# Prompt
Unless a line falls after the one with "Het gastcollege is", retype it exactly from the records below; leave out all pictures.
[[ Supplied records open ]]
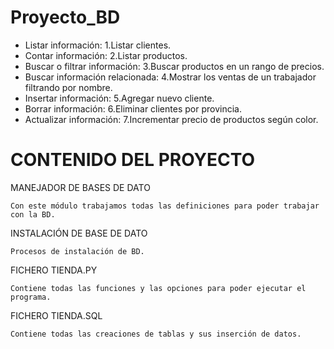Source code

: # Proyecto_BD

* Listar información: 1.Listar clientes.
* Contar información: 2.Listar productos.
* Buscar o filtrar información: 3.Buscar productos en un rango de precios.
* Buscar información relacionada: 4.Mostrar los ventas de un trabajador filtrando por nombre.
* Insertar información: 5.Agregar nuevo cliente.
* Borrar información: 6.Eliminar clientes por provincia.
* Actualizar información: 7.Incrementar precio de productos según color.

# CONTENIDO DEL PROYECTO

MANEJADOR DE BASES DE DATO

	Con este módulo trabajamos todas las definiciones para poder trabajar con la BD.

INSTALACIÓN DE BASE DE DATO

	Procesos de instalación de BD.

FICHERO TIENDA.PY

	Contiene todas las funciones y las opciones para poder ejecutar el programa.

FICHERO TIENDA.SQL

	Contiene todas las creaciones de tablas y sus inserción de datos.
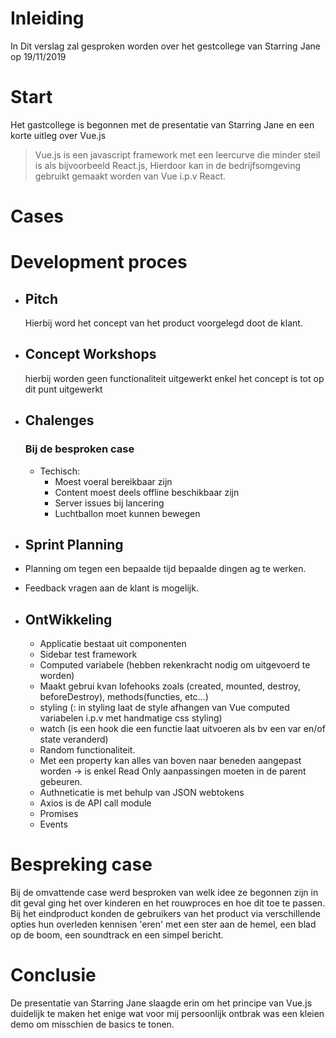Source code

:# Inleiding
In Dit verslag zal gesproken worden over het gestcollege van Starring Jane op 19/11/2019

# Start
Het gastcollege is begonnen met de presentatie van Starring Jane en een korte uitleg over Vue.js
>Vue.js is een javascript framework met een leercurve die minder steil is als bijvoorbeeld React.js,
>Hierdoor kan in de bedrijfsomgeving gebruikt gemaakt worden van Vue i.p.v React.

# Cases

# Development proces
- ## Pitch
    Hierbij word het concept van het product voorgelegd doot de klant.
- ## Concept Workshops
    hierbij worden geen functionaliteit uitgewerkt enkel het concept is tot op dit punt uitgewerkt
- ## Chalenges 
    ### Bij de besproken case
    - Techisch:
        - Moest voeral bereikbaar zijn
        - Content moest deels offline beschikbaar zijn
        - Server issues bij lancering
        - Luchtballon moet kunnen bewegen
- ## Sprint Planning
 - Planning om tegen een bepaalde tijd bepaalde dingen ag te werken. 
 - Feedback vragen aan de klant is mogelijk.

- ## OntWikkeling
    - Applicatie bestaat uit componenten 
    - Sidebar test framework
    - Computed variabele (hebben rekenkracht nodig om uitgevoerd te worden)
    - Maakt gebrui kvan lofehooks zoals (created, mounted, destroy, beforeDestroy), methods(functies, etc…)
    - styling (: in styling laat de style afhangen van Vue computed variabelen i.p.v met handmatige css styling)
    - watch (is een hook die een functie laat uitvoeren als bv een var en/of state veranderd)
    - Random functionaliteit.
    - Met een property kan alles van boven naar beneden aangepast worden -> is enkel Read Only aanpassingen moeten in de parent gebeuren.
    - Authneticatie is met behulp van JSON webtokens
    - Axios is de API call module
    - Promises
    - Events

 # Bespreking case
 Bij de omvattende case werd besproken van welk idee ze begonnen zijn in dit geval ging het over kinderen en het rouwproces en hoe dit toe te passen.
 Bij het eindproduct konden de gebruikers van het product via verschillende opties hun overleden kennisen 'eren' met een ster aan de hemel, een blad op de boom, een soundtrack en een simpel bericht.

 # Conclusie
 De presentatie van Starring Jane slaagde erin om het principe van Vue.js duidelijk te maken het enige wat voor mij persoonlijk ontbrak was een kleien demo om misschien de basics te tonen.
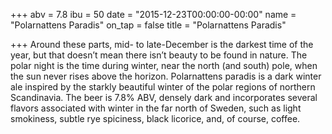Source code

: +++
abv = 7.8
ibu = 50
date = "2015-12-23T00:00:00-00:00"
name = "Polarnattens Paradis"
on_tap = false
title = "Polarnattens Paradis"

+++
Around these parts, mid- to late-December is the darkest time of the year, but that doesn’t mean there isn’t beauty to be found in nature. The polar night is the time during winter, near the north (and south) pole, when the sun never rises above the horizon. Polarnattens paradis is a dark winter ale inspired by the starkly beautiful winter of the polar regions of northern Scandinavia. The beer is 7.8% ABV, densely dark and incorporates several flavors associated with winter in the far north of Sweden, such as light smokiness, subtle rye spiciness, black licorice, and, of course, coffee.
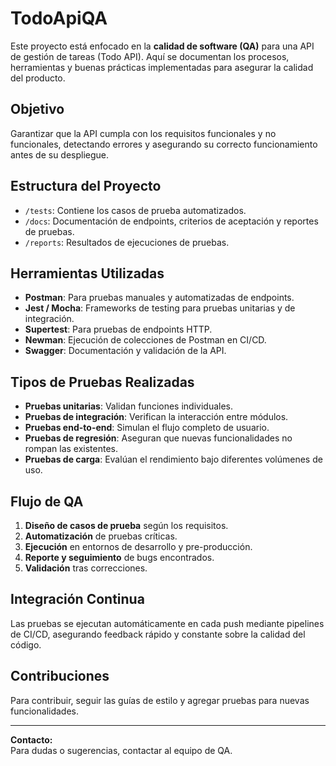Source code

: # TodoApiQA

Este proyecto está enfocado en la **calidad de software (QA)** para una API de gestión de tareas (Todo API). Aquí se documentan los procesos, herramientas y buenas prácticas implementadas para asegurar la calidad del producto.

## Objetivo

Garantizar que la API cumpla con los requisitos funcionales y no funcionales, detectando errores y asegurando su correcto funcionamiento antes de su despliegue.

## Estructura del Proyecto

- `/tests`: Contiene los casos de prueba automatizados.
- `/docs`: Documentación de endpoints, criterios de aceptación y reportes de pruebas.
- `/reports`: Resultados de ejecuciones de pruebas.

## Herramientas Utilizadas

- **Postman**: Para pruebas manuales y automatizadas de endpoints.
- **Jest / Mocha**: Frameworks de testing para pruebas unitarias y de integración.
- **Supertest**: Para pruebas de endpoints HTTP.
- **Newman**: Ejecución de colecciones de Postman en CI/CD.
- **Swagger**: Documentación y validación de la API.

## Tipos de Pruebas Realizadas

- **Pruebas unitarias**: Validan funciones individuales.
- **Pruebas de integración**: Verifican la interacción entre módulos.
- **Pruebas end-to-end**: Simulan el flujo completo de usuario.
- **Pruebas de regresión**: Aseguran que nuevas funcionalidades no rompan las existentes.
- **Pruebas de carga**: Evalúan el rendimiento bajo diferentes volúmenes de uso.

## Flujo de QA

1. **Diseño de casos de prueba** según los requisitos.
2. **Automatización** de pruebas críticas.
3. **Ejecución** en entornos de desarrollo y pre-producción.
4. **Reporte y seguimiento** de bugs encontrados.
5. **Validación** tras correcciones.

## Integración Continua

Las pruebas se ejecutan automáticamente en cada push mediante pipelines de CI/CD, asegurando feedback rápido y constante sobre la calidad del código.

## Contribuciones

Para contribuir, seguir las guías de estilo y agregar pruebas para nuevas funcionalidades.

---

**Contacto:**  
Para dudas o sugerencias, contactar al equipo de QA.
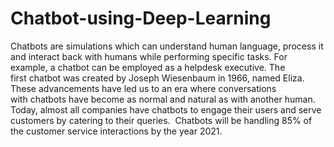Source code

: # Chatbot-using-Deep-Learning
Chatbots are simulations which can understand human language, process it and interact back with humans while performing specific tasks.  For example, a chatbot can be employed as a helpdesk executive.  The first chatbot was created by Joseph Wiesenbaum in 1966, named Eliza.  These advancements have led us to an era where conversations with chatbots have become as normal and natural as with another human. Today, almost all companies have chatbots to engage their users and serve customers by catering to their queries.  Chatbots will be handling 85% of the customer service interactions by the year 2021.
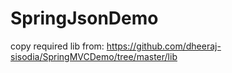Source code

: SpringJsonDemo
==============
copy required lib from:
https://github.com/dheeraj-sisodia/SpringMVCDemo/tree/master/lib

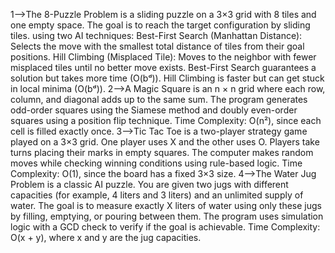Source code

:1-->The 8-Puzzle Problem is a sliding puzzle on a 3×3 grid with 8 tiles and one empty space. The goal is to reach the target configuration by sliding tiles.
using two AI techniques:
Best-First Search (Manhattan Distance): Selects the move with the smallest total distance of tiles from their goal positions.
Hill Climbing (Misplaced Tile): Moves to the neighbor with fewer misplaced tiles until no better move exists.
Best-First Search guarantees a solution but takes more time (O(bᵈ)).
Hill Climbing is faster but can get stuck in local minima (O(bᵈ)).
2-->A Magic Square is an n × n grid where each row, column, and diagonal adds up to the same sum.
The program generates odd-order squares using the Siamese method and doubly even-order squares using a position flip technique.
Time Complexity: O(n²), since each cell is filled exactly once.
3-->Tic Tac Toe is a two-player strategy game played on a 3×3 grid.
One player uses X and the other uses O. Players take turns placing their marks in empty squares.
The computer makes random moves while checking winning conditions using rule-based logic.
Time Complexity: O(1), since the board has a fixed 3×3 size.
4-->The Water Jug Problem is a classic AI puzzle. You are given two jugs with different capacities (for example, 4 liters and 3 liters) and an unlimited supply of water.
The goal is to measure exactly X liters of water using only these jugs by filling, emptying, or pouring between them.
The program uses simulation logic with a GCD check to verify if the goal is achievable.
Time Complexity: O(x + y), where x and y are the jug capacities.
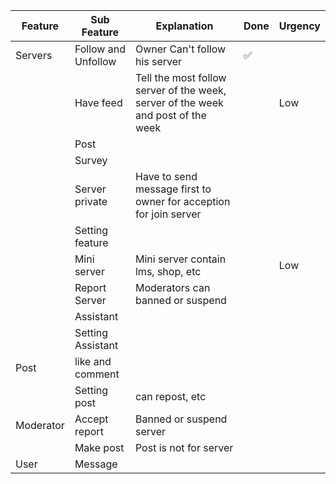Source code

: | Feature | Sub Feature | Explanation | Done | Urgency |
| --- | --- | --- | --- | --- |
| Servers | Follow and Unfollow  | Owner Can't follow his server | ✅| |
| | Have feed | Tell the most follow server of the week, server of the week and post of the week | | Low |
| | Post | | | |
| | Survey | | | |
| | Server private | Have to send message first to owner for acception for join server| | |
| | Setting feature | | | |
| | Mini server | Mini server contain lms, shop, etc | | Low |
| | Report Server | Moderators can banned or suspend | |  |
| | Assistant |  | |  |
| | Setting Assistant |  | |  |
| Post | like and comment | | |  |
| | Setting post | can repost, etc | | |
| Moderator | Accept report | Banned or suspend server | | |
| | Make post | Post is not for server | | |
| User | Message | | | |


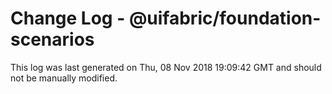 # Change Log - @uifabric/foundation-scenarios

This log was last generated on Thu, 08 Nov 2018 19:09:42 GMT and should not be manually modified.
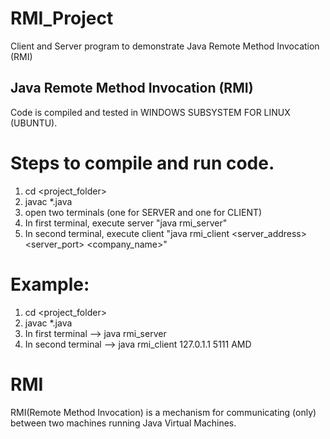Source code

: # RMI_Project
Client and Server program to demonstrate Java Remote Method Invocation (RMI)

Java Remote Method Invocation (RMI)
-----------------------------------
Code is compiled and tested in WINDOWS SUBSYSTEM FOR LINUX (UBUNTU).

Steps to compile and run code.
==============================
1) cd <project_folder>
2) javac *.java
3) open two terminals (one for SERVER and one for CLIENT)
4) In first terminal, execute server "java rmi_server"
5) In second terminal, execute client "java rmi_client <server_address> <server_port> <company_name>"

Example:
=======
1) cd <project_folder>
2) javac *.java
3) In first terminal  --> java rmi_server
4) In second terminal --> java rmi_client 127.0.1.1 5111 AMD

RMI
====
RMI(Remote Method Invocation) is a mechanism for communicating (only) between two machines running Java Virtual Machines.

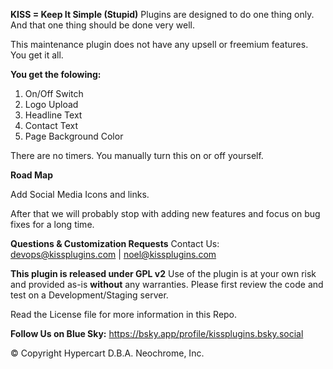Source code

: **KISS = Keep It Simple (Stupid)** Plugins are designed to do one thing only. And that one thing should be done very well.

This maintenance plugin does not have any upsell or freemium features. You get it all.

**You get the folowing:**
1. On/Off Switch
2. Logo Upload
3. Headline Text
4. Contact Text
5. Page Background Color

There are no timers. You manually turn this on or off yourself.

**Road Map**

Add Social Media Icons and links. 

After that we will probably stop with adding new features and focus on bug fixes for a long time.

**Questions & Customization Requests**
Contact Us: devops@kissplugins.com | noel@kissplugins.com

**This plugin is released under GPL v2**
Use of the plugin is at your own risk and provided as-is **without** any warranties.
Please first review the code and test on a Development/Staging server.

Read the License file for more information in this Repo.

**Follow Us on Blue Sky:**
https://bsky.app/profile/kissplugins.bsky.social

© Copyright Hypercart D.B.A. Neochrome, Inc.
[[ Supplied records closed ]]
# Answer space
Source code

: # Proyecto_BD

* Listar información: 1.Listar clientes.
* Contar información: 2.Listar productos.
* Buscar o filtrar información: 3.Buscar productos en un rango de precios.
* Buscar información relacionada: 4.Mostrar los ventas de un trabajador filtrando por nombre.
* Insertar información: 5.Agregar nuevo cliente.
* Borrar información: 6.Eliminar clientes por provincia.
* Actualizar información: 7.Incrementar precio de productos según color.

# CONTENIDO DEL PROYECTO

MANEJADOR DE BASES DE DATO

	Con este módulo trabajamos todas las definiciones para poder trabajar con la BD.

INSTALACIÓN DE BASE DE DATO

	Procesos de instalación de BD.

FICHERO TIENDA.PY

	Contiene todas las funciones y las opciones para poder ejecutar el programa.

FICHERO TIENDA.SQL

	Contiene todas las creaciones de tablas y sus inserción de datos.
Source code

:# Inleiding
In Dit verslag zal gesproken worden over het gestcollege van Starring Jane op 19/11/2019

# Start
Het gastcollege is begonnen met de presentatie van Starring Jane en een korte uitleg over Vue.js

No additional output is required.